■ Problem description ■
A verbatim copy of the records is required, with all pictures left out.

■ Information supplied ■
::::::

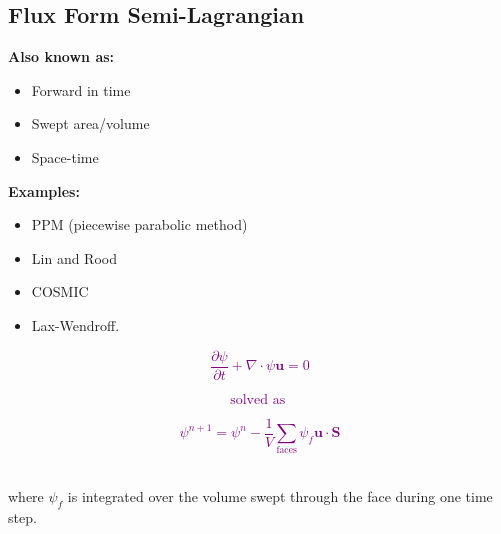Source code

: \begin{minipage}[t]{0.6\columnwidth}%

\subsection{Flux Form Semi-Lagrangian}

\textbf{Also known as:}
\begin{itemize}
\item Forward in time
\item Swept area/volume
\item Space-time
\end{itemize}
\textbf{Examples: }
\begin{itemize}
\item PPM (piecewise parabolic method)
\item Lin and Rood
\item COSMIC
\item Lax-Wendroff. \nocite{LLM96,LLM95,CW84,LR96}
\end{itemize}
%
\end{minipage} %
\begin{minipage}[t]{0.38\columnwidth}%
\phantom{}\resizebox{1\textwidth}{!}{}
\begin{description}
\item [{\smiley{}}] 
\item [{\frownie{}}] 
\end{description}
%
\end{minipage}

\textcolor{purple}{}%
\begin{minipage}[t]{0.33\columnwidth}%
\begin{center}
\textcolor{purple}{
\[
\frac{\partial\psi}{\partial t}+\nabla\cdot\psi\mathbf{u}=0
\]
}
\par\end{center}%
\end{minipage}\textcolor{purple}{}%
\begin{minipage}[t]{0.2\columnwidth}%
\begin{center}
\textcolor{purple}{
\[
\text{solved as }
\]
}
\par\end{center}%
\end{minipage}\textcolor{purple}{}%
\begin{minipage}[t]{0.4\columnwidth}%
\begin{center}
\textcolor{purple}{
\[
\psi^{n+1}=\psi^{n}-\frac{1}{V}\sum_{\text{faces}}\psi_{f}\mathbf{u}\cdot\mathbf{S}
\]
}
\par\end{center}%
\end{minipage}\\
where $\psi_{f}$ is integrated over the volume swept through the
face during one time step.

::::::

■ Solution for this problem ■
Source code

: \begin{minipage}[t]{0.6\columnwidth}%

\subsection{Flux Form Semi-Lagrangian}

\textbf{Also known as:}
\begin{itemize}
\item Forward in time
\item Swept area/volume
\item Space-time
\end{itemize}
\textbf{Examples: }
\begin{itemize}
\item PPM (piecewise parabolic method)
\item Lin and Rood
\item COSMIC
\item Lax-Wendroff. \nocite{LLM96,LLM95,CW84,LR96}
\end{itemize}
%
\end{minipage} %
\begin{minipage}[t]{0.38\columnwidth}%
\phantom{}\resizebox{1\textwidth}{!}{}
\begin{description}
\item [{\smiley{}}] 
\item [{\frownie{}}] 
\end{description}
%
\end{minipage}

\textcolor{purple}{}%
\begin{minipage}[t]{0.33\columnwidth}%
\begin{center}
\textcolor{purple}{
\[
\frac{\partial\psi}{\partial t}+\nabla\cdot\psi\mathbf{u}=0
\]
}
\par\end{center}%
\end{minipage}\textcolor{purple}{}%
\begin{minipage}[t]{0.2\columnwidth}%
\begin{center}
\textcolor{purple}{
\[
\text{solved as }
\]
}
\par\end{center}%
\end{minipage}\textcolor{purple}{}%
\begin{minipage}[t]{0.4\columnwidth}%
\begin{center}
\textcolor{purple}{
\[
\psi^{n+1}=\psi^{n}-\frac{1}{V}\sum_{\text{faces}}\psi_{f}\mathbf{u}\cdot\mathbf{S}
\]
}
\par\end{center}%
\end{minipage}\\
where $\psi_{f}$ is integrated over the volume swept through the
face during one time step.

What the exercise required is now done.